___ Data extracts
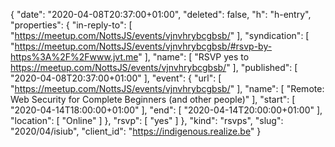 {
  "date": "2020-04-08T20:37:00+01:00",
  "deleted": false,
  "h": "h-entry",
  "properties": {
    "in-reply-to": [
      "https://meetup.com/NottsJS/events/vjnvhrybcgbsb/"
    ],
    "syndication": [
      "https://meetup.com/NottsJS/events/vjnvhrybcgbsb/#rsvp-by-https%3A%2F%2Fwww.jvt.me"
    ],
    "name": [
      "RSVP yes to https://meetup.com/NottsJS/events/vjnvhrybcgbsb/"
    ],
    "published": [
      "2020-04-08T20:37:00+01:00"
    ],
    "event": {
      "url": [
        "https://meetup.com/NottsJS/events/vjnvhrybcgbsb/"
      ],
      "name": [
        "Remote: Web Security for Complete Beginners (and other people)"
      ],
      "start": [
        "2020-04-14T18:00:00+01:00"
      ],
      "end": [
        "2020-04-14T20:00:00+01:00"
      ],
      "location": [
        "Online"
      ]
    },
    "rsvp": [
      "yes"
    ]
  },
  "kind": "rsvps",
  "slug": "2020/04/isiub",
  "client_id": "https://indigenous.realize.be"
}
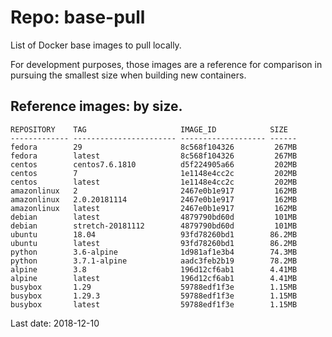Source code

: # Repo: base-pull

List of Docker base images to pull locally.

For development purposes, those images are a reference for comparison in pursuing the smallest size when building new containers.


## Reference images: by size.

    REPOSITORY    TAG                     IMAGE_ID            SIZE
    ------------- ----------------------- ------------------- ------
    fedora        29                      8c568f104326         267MB
    fedora        latest                  8c568f104326         267MB
    centos        centos7.6.1810          d5f224905a66         202MB
    centos        7                       1e1148e4cc2c         202MB
    centos        latest                  1e1148e4cc2c         202MB
    amazonlinux   2                       2467e0b1e917         162MB
    amazonlinux   2.0.20181114            2467e0b1e917         162MB
    amazonlinux   latest                  2467e0b1e917         162MB
    debian        latest                  4879790bd60d         101MB
    debian        stretch-20181112        4879790bd60d         101MB
    ubuntu        18.04                   93fd78260bd1        86.2MB
    ubuntu        latest                  93fd78260bd1        86.2MB
    python        3.6-alpine              1d981af1e3b4        74.3MB
    python        3.7.1-alpine            aadc3feb2b19        78.2MB
    alpine        3.8                     196d12cf6ab1        4.41MB
    alpine        latest                  196d12cf6ab1        4.41MB
    busybox       1.29                    59788edf1f3e        1.15MB
    busybox       1.29.3                  59788edf1f3e        1.15MB
    busybox       latest                  59788edf1f3e        1.15MB


Last date: 2018-12-10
______
Task goal: Pull every line with "NottsJS" from the records.

Exercise response:
      "https://meetup.com/NottsJS/events/vjnvhrybcgbsb/"
      "https://meetup.com/NottsJS/events/vjnvhrybcgbsb/#rsvp-by-https%3A%2F%2Fwww.jvt.me"
      "RSVP yes to https://meetup.com/NottsJS/events/vjnvhrybcgbsb/"
        "https://meetup.com/NottsJS/events/vjnvhrybcgbsb/"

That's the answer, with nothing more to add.